@mrshenli, it seems you are right. It looks like a dataloading issue to me.
In DDP, with only two workers (num_workers=2), it is clear that data loading time is a bottleneck as one worker/batch is constantly taking more time to load than the other:
To solution is to increase the num_workers to the limit that hides the dataloading delay as in this post.
But it seems that this solution works well only with DataParallel, but not with DistributedDataParallel.
-
DataParallel num_workers=16
It is working fine because only the first batch takes 3 seconds and all consecutive batches takes almost no time
-
DistributedDataParallel num_workers=16
The first batch is taking 13 seconds to load, which is too much! and as I add more workers it takes even more.
My explanation is that the data sampler is adding more overhead in DistributedDataParallel which is not the case in DataParallel.
Below again is my data sampler code to check if there is any issue with it or potential enhancement:
batch_size = 100
model = nn.parallel.DistributedDataParallel(model, device_ids=[gpu])

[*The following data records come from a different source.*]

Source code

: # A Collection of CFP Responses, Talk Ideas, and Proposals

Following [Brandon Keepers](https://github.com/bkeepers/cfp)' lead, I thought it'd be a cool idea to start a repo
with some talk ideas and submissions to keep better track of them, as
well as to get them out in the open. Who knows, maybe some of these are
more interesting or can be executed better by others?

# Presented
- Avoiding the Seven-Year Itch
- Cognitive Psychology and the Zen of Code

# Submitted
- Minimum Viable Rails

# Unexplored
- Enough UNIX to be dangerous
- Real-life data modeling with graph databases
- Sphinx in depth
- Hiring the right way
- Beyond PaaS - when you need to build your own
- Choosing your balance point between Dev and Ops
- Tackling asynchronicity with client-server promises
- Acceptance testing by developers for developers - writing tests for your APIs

train_sampler = torch.utils.data.distributed.DistributedSampler(training_dataset,
num_replicas=args.world_size,
rank=rank)
training_dataloader = torch.utils.data.DataLoader(
dataset=training_dataset,
batch_size=batch_size,
shuffle=False,
num_workers=16,
sampler=train_sampler,
pin_memory=True)
I hope @VitalyFedyunin and @glaringlee can get back to us for advice about DataLoader and DataSampler.